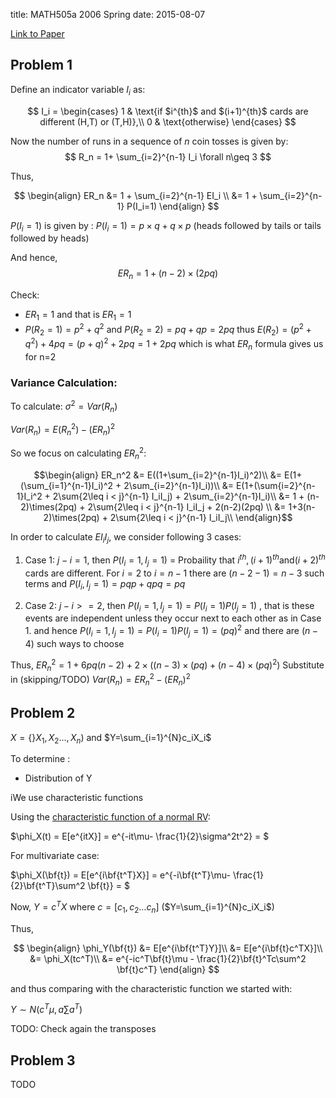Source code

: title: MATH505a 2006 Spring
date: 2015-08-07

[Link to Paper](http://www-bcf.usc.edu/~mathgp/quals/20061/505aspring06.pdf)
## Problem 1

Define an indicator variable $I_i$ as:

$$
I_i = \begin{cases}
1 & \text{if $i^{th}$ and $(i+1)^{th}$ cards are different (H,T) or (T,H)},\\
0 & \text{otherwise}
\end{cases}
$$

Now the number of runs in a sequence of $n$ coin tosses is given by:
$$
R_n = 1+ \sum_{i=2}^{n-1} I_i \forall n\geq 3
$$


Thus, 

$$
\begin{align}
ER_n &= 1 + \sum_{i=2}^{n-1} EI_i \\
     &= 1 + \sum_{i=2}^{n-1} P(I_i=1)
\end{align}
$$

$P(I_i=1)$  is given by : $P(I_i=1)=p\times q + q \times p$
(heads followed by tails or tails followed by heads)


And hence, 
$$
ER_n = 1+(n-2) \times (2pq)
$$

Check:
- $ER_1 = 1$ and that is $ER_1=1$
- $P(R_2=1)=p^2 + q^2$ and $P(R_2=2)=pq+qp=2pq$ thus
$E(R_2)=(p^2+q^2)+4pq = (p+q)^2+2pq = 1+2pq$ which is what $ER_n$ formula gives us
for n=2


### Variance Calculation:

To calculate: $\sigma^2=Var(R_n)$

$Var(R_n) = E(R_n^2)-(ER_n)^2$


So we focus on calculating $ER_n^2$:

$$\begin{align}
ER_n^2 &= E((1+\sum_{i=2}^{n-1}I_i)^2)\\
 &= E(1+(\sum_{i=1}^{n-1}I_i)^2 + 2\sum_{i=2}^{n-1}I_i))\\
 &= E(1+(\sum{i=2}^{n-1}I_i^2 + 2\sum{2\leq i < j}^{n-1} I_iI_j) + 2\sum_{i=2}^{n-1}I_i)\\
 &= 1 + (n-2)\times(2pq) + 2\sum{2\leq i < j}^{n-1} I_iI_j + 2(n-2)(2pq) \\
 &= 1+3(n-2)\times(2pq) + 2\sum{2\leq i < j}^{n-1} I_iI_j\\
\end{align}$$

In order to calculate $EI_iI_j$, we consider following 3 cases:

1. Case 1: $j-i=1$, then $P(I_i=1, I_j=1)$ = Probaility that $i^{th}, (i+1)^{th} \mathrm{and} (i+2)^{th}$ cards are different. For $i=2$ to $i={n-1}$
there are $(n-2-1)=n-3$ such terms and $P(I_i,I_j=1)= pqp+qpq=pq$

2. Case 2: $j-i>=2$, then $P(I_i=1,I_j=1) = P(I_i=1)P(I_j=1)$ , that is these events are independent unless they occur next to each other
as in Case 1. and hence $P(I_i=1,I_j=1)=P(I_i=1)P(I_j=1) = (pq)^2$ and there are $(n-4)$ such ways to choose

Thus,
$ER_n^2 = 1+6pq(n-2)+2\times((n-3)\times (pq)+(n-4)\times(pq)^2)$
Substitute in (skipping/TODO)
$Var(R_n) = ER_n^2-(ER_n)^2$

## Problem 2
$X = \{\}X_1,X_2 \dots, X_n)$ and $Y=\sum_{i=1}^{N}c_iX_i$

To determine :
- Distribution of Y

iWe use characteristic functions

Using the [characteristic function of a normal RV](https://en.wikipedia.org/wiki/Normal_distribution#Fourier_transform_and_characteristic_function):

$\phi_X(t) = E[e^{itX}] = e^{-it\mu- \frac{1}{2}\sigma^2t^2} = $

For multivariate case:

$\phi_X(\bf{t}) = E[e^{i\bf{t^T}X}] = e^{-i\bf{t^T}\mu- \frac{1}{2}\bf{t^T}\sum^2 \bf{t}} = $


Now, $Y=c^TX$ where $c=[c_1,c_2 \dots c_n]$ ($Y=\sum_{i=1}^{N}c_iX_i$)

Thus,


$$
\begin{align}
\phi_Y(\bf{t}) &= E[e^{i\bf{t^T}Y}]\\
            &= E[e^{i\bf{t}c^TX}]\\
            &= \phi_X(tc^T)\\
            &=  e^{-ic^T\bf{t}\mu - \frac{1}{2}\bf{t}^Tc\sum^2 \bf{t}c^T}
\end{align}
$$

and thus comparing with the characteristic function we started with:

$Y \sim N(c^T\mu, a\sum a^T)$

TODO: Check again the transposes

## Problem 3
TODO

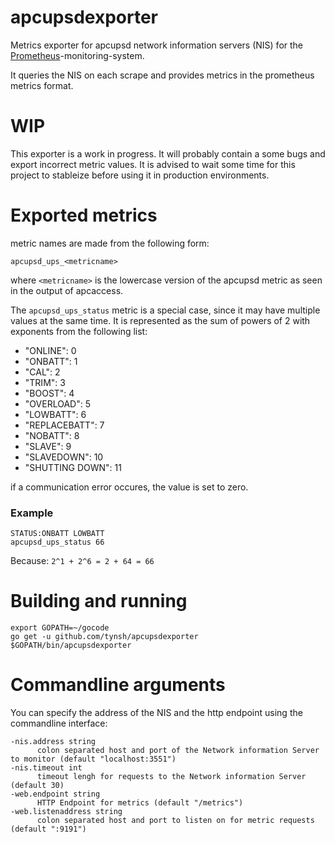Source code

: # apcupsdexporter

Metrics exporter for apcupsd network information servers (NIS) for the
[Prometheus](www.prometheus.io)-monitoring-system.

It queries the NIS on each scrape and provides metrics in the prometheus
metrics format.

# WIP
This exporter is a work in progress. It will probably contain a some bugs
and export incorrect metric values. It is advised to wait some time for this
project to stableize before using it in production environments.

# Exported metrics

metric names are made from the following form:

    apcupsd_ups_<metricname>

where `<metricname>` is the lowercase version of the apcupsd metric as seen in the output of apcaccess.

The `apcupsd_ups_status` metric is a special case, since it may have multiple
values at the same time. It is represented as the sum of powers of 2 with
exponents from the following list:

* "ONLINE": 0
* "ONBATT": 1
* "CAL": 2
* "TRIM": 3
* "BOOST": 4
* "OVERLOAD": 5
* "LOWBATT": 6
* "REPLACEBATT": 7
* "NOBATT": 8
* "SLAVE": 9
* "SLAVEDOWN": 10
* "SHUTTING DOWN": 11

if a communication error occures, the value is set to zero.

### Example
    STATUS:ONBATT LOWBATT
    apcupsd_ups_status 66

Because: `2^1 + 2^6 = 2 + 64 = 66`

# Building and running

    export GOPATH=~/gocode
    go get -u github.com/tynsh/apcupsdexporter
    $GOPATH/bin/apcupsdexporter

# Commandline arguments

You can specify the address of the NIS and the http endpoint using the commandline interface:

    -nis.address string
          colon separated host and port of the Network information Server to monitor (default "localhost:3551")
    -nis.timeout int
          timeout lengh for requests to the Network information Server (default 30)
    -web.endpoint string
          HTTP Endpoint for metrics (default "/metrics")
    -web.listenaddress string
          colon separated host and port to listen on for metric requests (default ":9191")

# [Exercise requirements]
If a record holds a picture, drop the picture and reproduce everything else exactly.

# [Task answer]
Source code

: title: MATH505a 2006 Spring
date: 2015-08-07

[Link to Paper](http://www-bcf.usc.edu/~mathgp/quals/20061/505aspring06.pdf)
## Problem 1

Define an indicator variable $I_i$ as:

$$
I_i = \begin{cases}
1 & \text{if $i^{th}$ and $(i+1)^{th}$ cards are different (H,T) or (T,H)},\\
0 & \text{otherwise}
\end{cases}
$$

Now the number of runs in a sequence of $n$ coin tosses is given by:
$$
R_n = 1+ \sum_{i=2}^{n-1} I_i \forall n\geq 3
$$


Thus, 

$$
\begin{align}
ER_n &= 1 + \sum_{i=2}^{n-1} EI_i \\
     &= 1 + \sum_{i=2}^{n-1} P(I_i=1)
\end{align}
$$

$P(I_i=1)$  is given by : $P(I_i=1)=p\times q + q \times p$
(heads followed by tails or tails followed by heads)


And hence, 
$$
ER_n = 1+(n-2) \times (2pq)
$$

Check:
- $ER_1 = 1$ and that is $ER_1=1$
- $P(R_2=1)=p^2 + q^2$ and $P(R_2=2)=pq+qp=2pq$ thus
$E(R_2)=(p^2+q^2)+4pq = (p+q)^2+2pq = 1+2pq$ which is what $ER_n$ formula gives us
for n=2


### Variance Calculation:

To calculate: $\sigma^2=Var(R_n)$

$Var(R_n) = E(R_n^2)-(ER_n)^2$


So we focus on calculating $ER_n^2$:

$$\begin{align}
ER_n^2 &= E((1+\sum_{i=2}^{n-1}I_i)^2)\\
 &= E(1+(\sum_{i=1}^{n-1}I_i)^2 + 2\sum_{i=2}^{n-1}I_i))\\
 &= E(1+(\sum{i=2}^{n-1}I_i^2 + 2\sum{2\leq i < j}^{n-1} I_iI_j) + 2\sum_{i=2}^{n-1}I_i)\\
 &= 1 + (n-2)\times(2pq) + 2\sum{2\leq i < j}^{n-1} I_iI_j + 2(n-2)(2pq) \\
 &= 1+3(n-2)\times(2pq) + 2\sum{2\leq i < j}^{n-1} I_iI_j\\
\end{align}$$

In order to calculate $EI_iI_j$, we consider following 3 cases:

1. Case 1: $j-i=1$, then $P(I_i=1, I_j=1)$ = Probaility that $i^{th}, (i+1)^{th} \mathrm{and} (i+2)^{th}$ cards are different. For $i=2$ to $i={n-1}$
there are $(n-2-1)=n-3$ such terms and $P(I_i,I_j=1)= pqp+qpq=pq$

2. Case 2: $j-i>=2$, then $P(I_i=1,I_j=1) = P(I_i=1)P(I_j=1)$ , that is these events are independent unless they occur next to each other
as in Case 1. and hence $P(I_i=1,I_j=1)=P(I_i=1)P(I_j=1) = (pq)^2$ and there are $(n-4)$ such ways to choose

Thus,
$ER_n^2 = 1+6pq(n-2)+2\times((n-3)\times (pq)+(n-4)\times(pq)^2)$
Substitute in (skipping/TODO)
$Var(R_n) = ER_n^2-(ER_n)^2$

## Problem 2
$X = \{\}X_1,X_2 \dots, X_n)$ and $Y=\sum_{i=1}^{N}c_iX_i$

To determine :
- Distribution of Y

iWe use characteristic functions

Using the [characteristic function of a normal RV](https://en.wikipedia.org/wiki/Normal_distribution#Fourier_transform_and_characteristic_function):

$\phi_X(t) = E[e^{itX}] = e^{-it\mu- \frac{1}{2}\sigma^2t^2} = $

For multivariate case:

$\phi_X(\bf{t}) = E[e^{i\bf{t^T}X}] = e^{-i\bf{t^T}\mu- \frac{1}{2}\bf{t^T}\sum^2 \bf{t}} = $


Now, $Y=c^TX$ where $c=[c_1,c_2 \dots c_n]$ ($Y=\sum_{i=1}^{N}c_iX_i$)

Thus,


$$
\begin{align}
\phi_Y(\bf{t}) &= E[e^{i\bf{t^T}Y}]\\
            &= E[e^{i\bf{t}c^TX}]\\
            &= \phi_X(tc^T)\\
            &=  e^{-ic^T\bf{t}\mu - \frac{1}{2}\bf{t}^Tc\sum^2 \bf{t}c^T}
\end{align}
$$

and thus comparing with the characteristic function we started with:

$Y \sim N(c^T\mu, a\sum a^T)$

TODO: Check again the transposes

## Problem 3
TODO

Source code

: # apcupsdexporter

Metrics exporter for apcupsd network information servers (NIS) for the
[Prometheus](www.prometheus.io)-monitoring-system.

It queries the NIS on each scrape and provides metrics in the prometheus
metrics format.

# WIP
This exporter is a work in progress. It will probably contain a some bugs
and export incorrect metric values. It is advised to wait some time for this
project to stableize before using it in production environments.

# Exported metrics

metric names are made from the following form:

    apcupsd_ups_<metricname>

where `<metricname>` is the lowercase version of the apcupsd metric as seen in the output of apcaccess.

The `apcupsd_ups_status` metric is a special case, since it may have multiple
values at the same time. It is represented as the sum of powers of 2 with
exponents from the following list:

* "ONLINE": 0
* "ONBATT": 1
* "CAL": 2
* "TRIM": 3
* "BOOST": 4
* "OVERLOAD": 5
* "LOWBATT": 6
* "REPLACEBATT": 7
* "NOBATT": 8
* "SLAVE": 9
* "SLAVEDOWN": 10
* "SHUTTING DOWN": 11

if a communication error occures, the value is set to zero.

### Example
    STATUS:ONBATT LOWBATT
    apcupsd_ups_status 66

Because: `2^1 + 2^6 = 2 + 64 = 66`

# Building and running

    export GOPATH=~/gocode
    go get -u github.com/tynsh/apcupsdexporter
    $GOPATH/bin/apcupsdexporter

# Commandline arguments

You can specify the address of the NIS and the http endpoint using the commandline interface:

    -nis.address string
          colon separated host and port of the Network information Server to monitor (default "localhost:3551")
    -nis.timeout int
          timeout lengh for requests to the Network information Server (default 30)
    -web.endpoint string
          HTTP Endpoint for metrics (default "/metrics")
    -web.listenaddress string
          colon separated host and port to listen on for metric requests (default ":9191")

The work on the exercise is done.